Supplied material

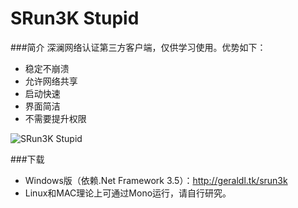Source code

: SRun3K Stupid
=============

###简介
深澜网络认证第三方客户端，仅供学习使用。优势如下：

* 稳定不崩溃
* 允许网络共享
* 启动快速
* 界面简洁
* 不需要提升权限

![SRun3K Stupid](http://i.minus.com/i75842O2GVcpX.png)

###下载
* Windows版（依赖.Net Framework 3.5）：<http://geraldl.tk/srun3k>
* Linux和MAC理论上可通过Mono运行，请自行研究。
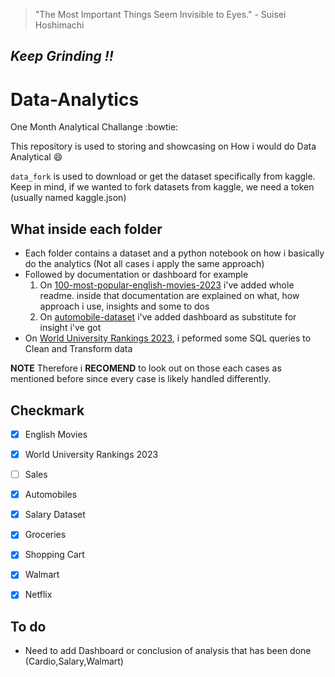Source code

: > "The Most Important Things Seem Invisible to Eyes." - Suisei Hoshimachi

*Keep Grinding !!*
---


# Data-Analytics
One Month Analytical Challange :bowtie:

This repository is used to storing and showcasing on How i would do Data Analytical :smile:

`data_fork` is used to download or get the dataset specifically from kaggle. Keep in mind, if we wanted to fork datasets from kaggle, we need a token (usually named kaggle.json)

## What inside each folder
- Each folder contains a dataset and a python notebook on how i basically do the analytics (Not all cases i apply the same approach)
- Followed by documentation or dashboard for example
  1. On [100-most-popular-english-movies-2023](https://github.com/nuwbie-11/DataAnalytics101/tree/main/10000-most-popular-english-movies-2023) i've added whole readme. inside that documentation are explained on what, how approach i use, insights and some to dos
  2. On [automobile-dataset](https://github.com/nuwbie-11/DataAnalytics101/tree/main/automobile-dataset) i've added dashboard as substitute for insight i've got
- On [World University Rankings 2023](https://github.com/nuwbie-11/DataAnalytics101/tree/main/World%20University%20Rankings%202023), i peformed some SQL queries to Clean and Transform data

**NOTE**
Therefore i **RECOMEND** to look out on those each cases as mentioned before since every case is likely handled differently.

## Checkmark
- [x] English Movies
- [x] World University Rankings 2023
- [ ] Sales
- [x] Automobiles
- [x] Salary Dataset
- [x] Groceries
- [x] Shopping Cart
- [x] Walmart 
- [x] Netflix 


## To do

- Need to add Dashboard or conclusion of analysis that has been done (Cardio,Salary,Walmart)
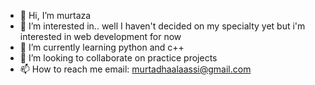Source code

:- 👋 Hi, I’m murtaza
- 👀 I’m interested in.. well I haven't decided on my specialty yet but i'm interested in web development for now
- 🌱 I’m currently learning python and c++
- 💞️ I’m looking to collaborate on practice projects
- 📫 How to reach me email: murtadhaalaassi@gmail.com

<!---
programaholic/programaholic is a ✨ special ✨ repository because its `README.md` (this file) appears on your GitHub profile.
You can click the Preview link to take a look at your changes.
--->
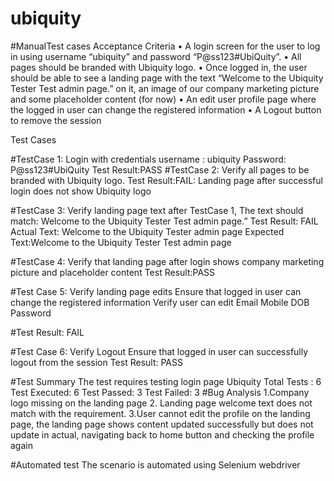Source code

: # ubiquity

#ManualTest cases
Acceptance Criteria
• A login screen for the user to log in using username “ubiquity” and password “P@ss123#UbiQuity”.
• All pages should be branded with Ubiquity logo.
• Once logged in, the user should be able to see a landing page with the text “Welcome to the Ubiquity
Tester Test admin page.” on it, an image of our company marketing picture and some placeholder
content (for now)
• An edit user profile page where the logged in user can change the registered information
• A Logout button to remove the session

Test Cases

#TestCase 1: Login with credentials username : ubiquity Password: P@ss123#UbiQuity 
Test Result:PASS
#TestCase 2:  Verify all pages to be branded with Ubiquity logo.
Test Result:FAIL: Landing page after successful login does not show Ubiquity logo

#TestCase 3: Verify landing page text after TestCase 1,
             The text should match: Welcome to the Ubiquity
Tester Test admin page.”
Test Result: FAIL 
 Actual Text:  Welcome to the Ubiquity Tester admin page
 Expected Text:Welcome to the Ubiquity Tester Test admin page
 
 #TestCase 4: Verify that landing page after login shows company marketing picture and placeholder content
 Test Result:PASS
 
#Test Case 5: Verify landing page edits
 Ensure that logged in user can change the registered information
 Verify user can edit 
 Email
 Mobile
 DOB
 Password
 
 #Test Result: FAIL
 
 #Test Case 6: Verify Logout
 Ensure that logged in user can successfully logout from the session
 Test Result: PASS
 
 #Test Summary
 The test requires testing login page Ubiquity
 Total Tests : 6
 Test Executed: 6
 Test Passed: 3
 Test Failed: 3
 #Bug Analysis
 1.Company logo missing on the landing page
 2. Landing page welcome text does not match with the requirement.
 3.User cannot edit the profile on the landing page, the landing page shows content updated successfully but does not update in actual, navigating back to home button and checking the profile again
 
 #Automated test
 The scenario is automated using Selenium webdriver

Task to carry out
Where a line above includes "Tester", copy that line.

Exercise result
Tester Test admin page.” on it, an image of our company marketing picture and some placeholder
Tester Test admin page.”
 Actual Text:  Welcome to the Ubiquity Tester admin page
 Expected Text:Welcome to the Ubiquity Tester Test admin page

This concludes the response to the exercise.